NVIDIA / nvidia-installer

NVIDIA driver installer
GNU General Public License v2.0
131 stars 27 forks source link

"Building kernel modules" very slow / never completes #28

Closed jfirebaugh closed 3 months ago

jfirebaugh commented 1 year ago

I'm trying to run nvidia-installer on an AWS g4dn.xlarge instance. The script I'm using is:

sudo yum install -y gcc kernel-devel-$(uname -r)
BASE_URL=https://us.download.nvidia.com/tesla
DRIVER_VERSION=525.85.12
curl -fSsl -O $BASE_URL/$DRIVER_VERSION/NVIDIA-Linux-x86_64-$DRIVER_VERSION.run
sudo sh NVIDIA-Linux-x86_64-$DRIVER_VERSION.run --ui=none

The "Building kernel modules" step of the install reaches 50% quickly, then gets progressively slower and slower, before seeming to hang at 100%. This was reproduced by an AWS support technician, who was using ami-02771ba9f2783d0a in us-west-2. For him, the install did finally complete after approximately 1 hour. I have not been successful (got disconnected from the instance after approximately 40 minutes).

During the duration, the nvidia-installer process consistently consumes 100% of one CPU. Here is a sample of strace output from the process.
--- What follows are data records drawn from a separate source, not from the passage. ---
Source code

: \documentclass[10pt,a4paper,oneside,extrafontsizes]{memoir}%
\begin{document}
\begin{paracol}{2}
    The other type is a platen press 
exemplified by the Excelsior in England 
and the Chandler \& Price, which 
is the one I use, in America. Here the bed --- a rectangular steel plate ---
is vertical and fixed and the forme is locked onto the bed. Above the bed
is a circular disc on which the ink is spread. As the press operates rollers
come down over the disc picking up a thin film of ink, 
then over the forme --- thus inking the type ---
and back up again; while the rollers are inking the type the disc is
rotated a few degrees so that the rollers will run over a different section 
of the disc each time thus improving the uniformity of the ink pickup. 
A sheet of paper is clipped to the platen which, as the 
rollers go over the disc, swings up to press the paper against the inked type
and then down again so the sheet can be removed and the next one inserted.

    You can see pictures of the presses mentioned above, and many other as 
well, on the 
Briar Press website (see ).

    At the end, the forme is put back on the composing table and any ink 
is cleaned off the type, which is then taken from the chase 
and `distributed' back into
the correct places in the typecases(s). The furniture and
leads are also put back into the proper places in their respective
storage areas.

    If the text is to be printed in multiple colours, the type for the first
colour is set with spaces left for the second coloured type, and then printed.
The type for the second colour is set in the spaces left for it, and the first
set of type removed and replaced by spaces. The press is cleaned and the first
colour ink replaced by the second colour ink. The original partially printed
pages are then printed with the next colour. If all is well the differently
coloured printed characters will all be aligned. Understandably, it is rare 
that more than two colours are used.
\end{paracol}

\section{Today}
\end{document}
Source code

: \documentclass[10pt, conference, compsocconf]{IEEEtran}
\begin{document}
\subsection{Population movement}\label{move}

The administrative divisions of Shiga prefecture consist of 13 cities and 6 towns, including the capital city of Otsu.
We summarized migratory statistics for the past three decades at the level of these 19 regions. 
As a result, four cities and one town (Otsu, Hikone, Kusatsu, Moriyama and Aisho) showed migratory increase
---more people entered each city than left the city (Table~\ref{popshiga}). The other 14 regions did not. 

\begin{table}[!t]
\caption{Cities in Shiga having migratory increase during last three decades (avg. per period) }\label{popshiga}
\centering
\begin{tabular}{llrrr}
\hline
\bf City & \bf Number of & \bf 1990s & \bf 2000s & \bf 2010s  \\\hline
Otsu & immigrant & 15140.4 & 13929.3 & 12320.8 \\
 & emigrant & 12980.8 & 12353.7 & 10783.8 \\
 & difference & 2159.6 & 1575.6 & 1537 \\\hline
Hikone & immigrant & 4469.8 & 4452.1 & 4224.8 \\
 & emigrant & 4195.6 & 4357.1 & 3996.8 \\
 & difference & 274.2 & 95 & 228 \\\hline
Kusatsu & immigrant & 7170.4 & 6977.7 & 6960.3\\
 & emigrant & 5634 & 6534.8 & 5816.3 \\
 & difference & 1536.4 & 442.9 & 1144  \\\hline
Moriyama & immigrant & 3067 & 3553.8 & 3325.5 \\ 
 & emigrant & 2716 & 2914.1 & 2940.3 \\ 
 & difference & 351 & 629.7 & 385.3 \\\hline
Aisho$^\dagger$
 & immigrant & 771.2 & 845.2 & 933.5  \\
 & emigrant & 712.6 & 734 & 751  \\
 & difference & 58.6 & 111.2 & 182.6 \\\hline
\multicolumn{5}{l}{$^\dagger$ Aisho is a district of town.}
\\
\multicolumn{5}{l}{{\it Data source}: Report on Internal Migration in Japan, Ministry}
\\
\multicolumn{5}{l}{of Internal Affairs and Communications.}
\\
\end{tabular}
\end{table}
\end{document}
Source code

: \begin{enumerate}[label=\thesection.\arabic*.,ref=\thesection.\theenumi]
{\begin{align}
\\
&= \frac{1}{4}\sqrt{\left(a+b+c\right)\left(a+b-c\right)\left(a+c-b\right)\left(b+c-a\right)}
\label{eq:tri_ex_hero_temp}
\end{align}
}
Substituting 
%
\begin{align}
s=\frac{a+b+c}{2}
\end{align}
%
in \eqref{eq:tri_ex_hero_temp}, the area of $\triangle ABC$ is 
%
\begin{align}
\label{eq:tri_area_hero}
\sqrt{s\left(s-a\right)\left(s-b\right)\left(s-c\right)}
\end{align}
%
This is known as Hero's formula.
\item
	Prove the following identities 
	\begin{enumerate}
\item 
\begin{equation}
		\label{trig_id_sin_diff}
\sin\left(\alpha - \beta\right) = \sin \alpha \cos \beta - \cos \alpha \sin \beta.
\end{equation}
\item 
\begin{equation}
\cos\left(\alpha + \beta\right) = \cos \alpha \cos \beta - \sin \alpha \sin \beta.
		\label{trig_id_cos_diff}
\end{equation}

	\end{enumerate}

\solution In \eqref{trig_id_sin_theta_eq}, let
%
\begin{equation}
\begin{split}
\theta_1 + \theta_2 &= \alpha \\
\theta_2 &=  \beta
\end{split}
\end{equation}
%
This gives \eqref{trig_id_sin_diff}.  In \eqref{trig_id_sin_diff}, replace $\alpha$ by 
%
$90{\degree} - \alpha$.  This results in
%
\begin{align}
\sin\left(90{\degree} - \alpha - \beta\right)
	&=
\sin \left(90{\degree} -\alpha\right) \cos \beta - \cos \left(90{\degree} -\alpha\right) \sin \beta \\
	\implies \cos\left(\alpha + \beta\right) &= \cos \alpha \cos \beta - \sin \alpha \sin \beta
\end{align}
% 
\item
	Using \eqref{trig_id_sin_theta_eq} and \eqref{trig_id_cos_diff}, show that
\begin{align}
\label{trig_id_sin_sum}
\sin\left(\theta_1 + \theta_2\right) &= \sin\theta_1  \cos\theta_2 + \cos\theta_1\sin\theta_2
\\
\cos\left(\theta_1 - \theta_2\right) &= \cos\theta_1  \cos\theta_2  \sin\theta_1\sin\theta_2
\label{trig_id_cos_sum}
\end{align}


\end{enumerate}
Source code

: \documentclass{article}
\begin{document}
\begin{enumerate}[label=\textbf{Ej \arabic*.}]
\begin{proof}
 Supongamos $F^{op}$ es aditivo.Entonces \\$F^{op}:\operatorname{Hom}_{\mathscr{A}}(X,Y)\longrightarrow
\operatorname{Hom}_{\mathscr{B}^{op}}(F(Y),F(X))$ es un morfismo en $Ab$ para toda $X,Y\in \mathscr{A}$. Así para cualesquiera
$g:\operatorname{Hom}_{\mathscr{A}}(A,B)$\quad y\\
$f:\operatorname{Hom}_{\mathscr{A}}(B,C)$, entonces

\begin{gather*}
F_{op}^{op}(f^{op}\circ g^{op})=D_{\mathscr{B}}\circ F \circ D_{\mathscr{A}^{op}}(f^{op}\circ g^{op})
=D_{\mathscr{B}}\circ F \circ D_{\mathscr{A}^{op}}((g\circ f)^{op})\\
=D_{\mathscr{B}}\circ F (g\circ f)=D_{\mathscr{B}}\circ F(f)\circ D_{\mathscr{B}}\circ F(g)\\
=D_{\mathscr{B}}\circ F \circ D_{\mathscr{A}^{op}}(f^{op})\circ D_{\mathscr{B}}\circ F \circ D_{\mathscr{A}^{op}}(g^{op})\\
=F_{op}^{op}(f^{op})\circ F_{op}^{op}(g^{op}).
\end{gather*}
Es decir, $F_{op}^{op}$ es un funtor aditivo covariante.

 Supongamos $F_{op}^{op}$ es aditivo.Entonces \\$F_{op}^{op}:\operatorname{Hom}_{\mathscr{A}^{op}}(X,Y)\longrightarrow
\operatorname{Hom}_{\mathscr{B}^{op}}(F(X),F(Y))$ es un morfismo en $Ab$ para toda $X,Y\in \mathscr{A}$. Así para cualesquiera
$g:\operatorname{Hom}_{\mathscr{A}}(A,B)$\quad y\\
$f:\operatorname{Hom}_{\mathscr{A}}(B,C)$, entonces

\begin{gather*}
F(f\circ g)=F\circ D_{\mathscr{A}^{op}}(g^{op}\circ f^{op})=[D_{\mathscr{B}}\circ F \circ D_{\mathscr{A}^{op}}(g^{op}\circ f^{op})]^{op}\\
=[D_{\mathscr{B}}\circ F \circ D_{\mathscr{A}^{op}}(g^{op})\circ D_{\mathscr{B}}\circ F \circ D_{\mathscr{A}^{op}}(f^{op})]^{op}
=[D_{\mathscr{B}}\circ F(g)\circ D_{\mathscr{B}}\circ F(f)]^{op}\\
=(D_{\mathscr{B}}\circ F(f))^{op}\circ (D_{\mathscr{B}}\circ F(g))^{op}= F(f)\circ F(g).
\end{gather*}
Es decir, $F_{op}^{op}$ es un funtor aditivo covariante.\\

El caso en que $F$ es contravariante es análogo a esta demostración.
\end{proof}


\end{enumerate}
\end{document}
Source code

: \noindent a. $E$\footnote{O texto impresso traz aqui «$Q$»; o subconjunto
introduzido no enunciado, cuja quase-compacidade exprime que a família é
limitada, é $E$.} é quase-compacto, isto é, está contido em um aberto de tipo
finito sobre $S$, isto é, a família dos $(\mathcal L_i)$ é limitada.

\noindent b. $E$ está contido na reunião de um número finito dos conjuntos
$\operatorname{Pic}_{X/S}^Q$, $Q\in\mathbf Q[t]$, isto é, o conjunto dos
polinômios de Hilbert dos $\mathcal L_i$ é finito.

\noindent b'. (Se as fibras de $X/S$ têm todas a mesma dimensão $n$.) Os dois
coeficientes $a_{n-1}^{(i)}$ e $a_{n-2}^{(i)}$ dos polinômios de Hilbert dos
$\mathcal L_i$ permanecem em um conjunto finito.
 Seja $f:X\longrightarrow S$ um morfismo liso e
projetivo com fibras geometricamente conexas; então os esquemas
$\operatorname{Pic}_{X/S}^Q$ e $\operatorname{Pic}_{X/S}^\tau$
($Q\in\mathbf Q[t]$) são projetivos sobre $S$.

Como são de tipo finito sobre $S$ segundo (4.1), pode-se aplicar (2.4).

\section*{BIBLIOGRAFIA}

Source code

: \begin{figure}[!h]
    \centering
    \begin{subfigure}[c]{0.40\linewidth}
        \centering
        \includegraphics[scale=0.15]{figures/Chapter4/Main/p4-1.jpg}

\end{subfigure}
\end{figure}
Is it expected that installation takes this long? It's way more than what I would expect for building some kernel modules.

aritger commented 1 year ago

Hi. Here are a few ideas:

I hope that helps.

jfirebaugh commented 1 year ago

I got further with this by trying older versions. One of them (I forget which) told me that my GCC version was mismatched with my kernel version. 525.85.12 didn't give me that warning (even with the same kernel and same GCC), but when I added CC=gcc10-cc it did build in a reasonable amount of time. My guess is that building with default GCC spews a lot of errors and/or warnings to the output, and nvidia-install doesn't deal with a large amount of output efficiently (from looking at the source code I see pipes are involved).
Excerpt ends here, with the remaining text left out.